I worked last year for a for-profit company that has a mission to provide housing for societal benefit. They use all of the various tax credit programs around the country to do this. Unfortunately, their organization was run by a lot of the "idea" people and few/none of the "how do we actually do this and stay in business" people. I got stuck on a massive hole of a student housing project (not the low-income housing projects I wanted to work on) that lost the company about a million dollars. I became very miserable, deeply depressed actually, and got out in January...two months ago I went to work as a project manager for a sign company.
One thing I learned is that I don't think a business can be for-profit and do social housing projects well. The competing motives eventually become an issue and when investors expect a certain profit margin, the end product will eventually be less than it could be or you will actually go out of business.
One new thing I did learn last year is that sticking all low-income or homeless people together in one area is detrimental to the goal of helping them better their lives. Not sleeping in the rain is about all you provide as they will feed off of one another and usually create a horrible living environment wrought with substance abuse and domestic violence which furthers the cycles rather than breaks it.
One of the standards of our low-income housing projects was that we intermingled full rent tenants with subsidized tenants. Our social worker staff members were adamant about that, and I agree with it.
I am leaning closer and closer to making housing for those in need my life mission (ministry actually). My current job is simply a means to provide for my family until I can get there...which will likely have to be phased in over years, but is also providing me further construction experience. My mother is the executive director for a women's abuse shelter and she can do a lot to help me as well as a good friend of mine who is the director of outreach programs for the largest church in Missouri. They both work daily in the world of homeless and people in need.
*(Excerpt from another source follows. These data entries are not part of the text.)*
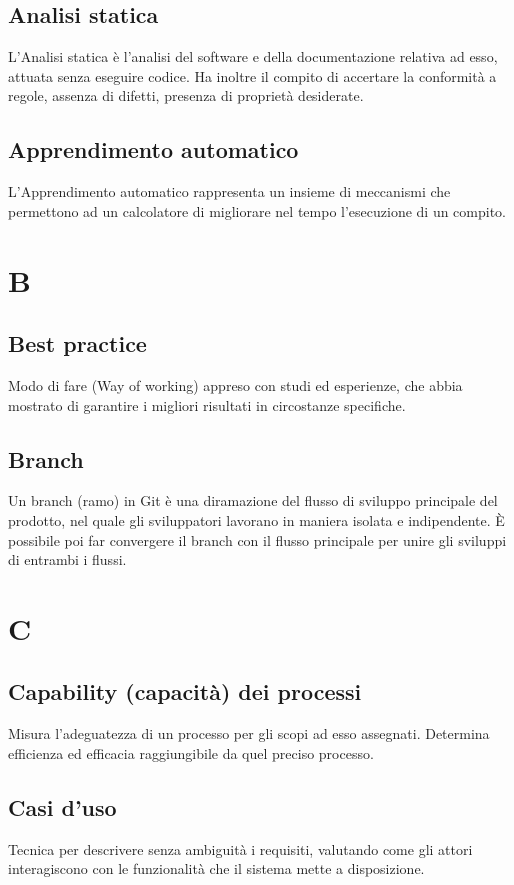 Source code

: 	\subsection{Analisi statica}
	L'Analisi statica è l'analisi del software e della documentazione relativa ad esso, attuata senza eseguire codice. Ha inoltre il compito di accertare la conformità a regole, assenza di difetti, presenza di proprietà desiderate.
	
	\subsection{Apprendimento automatico}
	L'Apprendimento automatico rappresenta un insieme di meccanismi che permettono ad un calcolatore di migliorare nel tempo l'esecuzione di un compito. 
	
	\section{B}
	\subsection{Best practice} 
	Modo di fare (Way of working) appreso con studi ed esperienze, che abbia mostrato di garantire i migliori risultati in circostanze specifiche.
	
	\subsection{Branch} 
	Un branch (ramo) in Git è una diramazione del flusso di sviluppo principale del prodotto, nel quale gli sviluppatori lavorano in maniera isolata e indipendente. \`E possibile poi far convergere il branch con il flusso principale per unire gli sviluppi di entrambi i flussi.
	
	\section{C}
	\subsection{Capability (capacità) dei processi}
	Misura l'adeguatezza di un processo per gli scopi ad esso assegnati. Determina efficienza ed efficacia raggiungibile da quel preciso processo.
	
	\subsection{Casi d'uso}
	Tecnica per descrivere senza ambiguità i requisiti, valutando come gli attori interagiscono con le funzionalità che il sistema mette a disposizione.
		
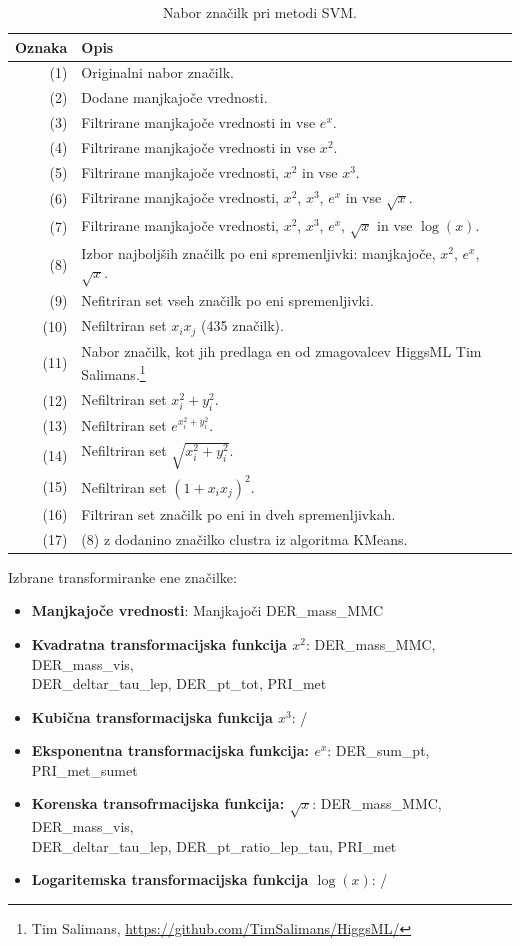 \documentclass[11pt,a4paper,openany]{book}
\begin{document}
\begin{table}[h!]
	\centering
	\begin{tabular}{r|l}
		\textbf{Oznaka} & \textbf{Opis} \\
		\hline
		(1) & Originalni nabor značilk. \\
		(2) & Dodane manjkajoče vrednosti. \\
		(3) & Filtrirane manjkajoče vrednosti in vse $e^x$. \\
		(4) & Filtrirane manjkajoče vrednosti in vse $x^2$. \\
		(5) & Filtrirane manjkajoče vrednosti, $x^2$ in vse $x^3$. \\
		(6) & Filtrirane manjkajoče vrednosti, $x^2$, $x^3$, $e^x$ in vse $\sqrt{x}$. \\
		(7) & Filtrirane manjkajoče vrednosti, $x^2$, $x^3$, $e^x$, $\sqrt{x}$ in vse $\log(x)$. \\
		(8) & Izbor najboljših značilk po eni spremenljivki: manjkajoče, $x^2$, $e^x$, $\sqrt{x}$. \\
		(9) & Nefitriran set vseh značilk po eni spremenljivki. \\
		(10) & Nefiltriran set $x_ix_j$ (435 značilk). \\
		(11) & Nabor značilk, kot jih predlaga en od zmagovalcev HiggsML Tim Salimans.\footnote{Tim Salimans, \url{https://github.com/TimSalimans/HiggsML/}} \\
		(12) & Nefiltriran set $x_i^2 + y_i^2$. \\
		(13) & Nefiltriran set $e^{x_i^2 + y_i^2}$. \\		
		(14) & Nefiltriran set $\sqrt{x_i^2 + y_i^2}$. \\
		(15) & Nefiltriran set $(1 + x_ix_j)^2$. \\
		(16) & Filtriran set značilk po eni in dveh spremenljivkah. \\
		(17) & (8) z dodanino značilko clustra iz algoritma KMeans. \\
	\end{tabular}
	\caption{Nabor značilk pri metodi SVM.}	
\end{table}

Izbrane transformiranke ene značilke:
\begin{itemize}
	\item \textbf{Manjkajoče vrednosti}: Manjkajoči DER\_mass\_MMC
	\item \textbf{Kvadratna transformacijska funkcija $x^2$}: DER\_mass\_MMC, DER\_mass\_vis, \\ 
		DER\_deltar\_tau\_lep, DER\_pt\_tot, PRI\_met
	\item \textbf{Kubična transformacijska funkcija $x^3$}: /
	\item \textbf{Eksponentna transformacijska funkcija: $e^x$}: DER\_sum\_pt, PRI\_met\_sumet
	\item \textbf{Korenska transofrmacijska funkcija: $\sqrt{x}$}: DER\_mass\_MMC, DER\_mass\_vis, \\	DER\_deltar\_tau\_lep, DER\_pt\_ratio\_lep\_tau, PRI\_met
	\item \textbf{Logaritemska transformacijska funkcija $\log(x)$}: /
\end{itemize}
\end{document}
As a former CPA and finance major, I know how to generate budgets, project cash flow and make it work with lenders.
My current dream is this;
- Create a non-profit organization and seek donations to start with remodeling homes in low-income housing areas to generate rental properties out of them.
- Once a stable portfolio is achieved of normal rent properties, (probably about 3 or 4), make the next one a rent free/low rent facility and find a social organization that can get me connected with a family in need.
- Prove viability/sustainability of this concept while developing the program for improving the rent-free tenants lives. In the meantime, keep remodeling/generating rental properties.
- Once this concept is viable and repeatable, multiply it as much as possible while continuing to accelerate it with outside fundraising.
- After this is working well (hoping after 3 years)...I want to begin actual development of areas for mixed use housing. I would start with a street of about 8 houses. Make 4-6 full rent with 2-4 low rent/rent free.
- Final stage would be full apartment buildings...either through remodel or new construction with the same concepts.
My main purpose of doing this as a non-profit and leaning on private donations is to avoid the bureaucracy and overhead of jumping through those governmental hoops. The central theme will be financial sustainability of current properties while using donations to boost growth. The free/low rent housing will be subsidized by the full rent housing. Basically this model is exactly what my old company did, but without relying on governmental credits and trying to generate a profit. It may limit my ability to leverage and do more, but I think expanding the portfolio of properties over time will have a great deal of effect.
At this point, this is all just me and scribbles on a napkin, but I'm starting to think it through more thoroughly. Actually just writing this all out has been a huge help.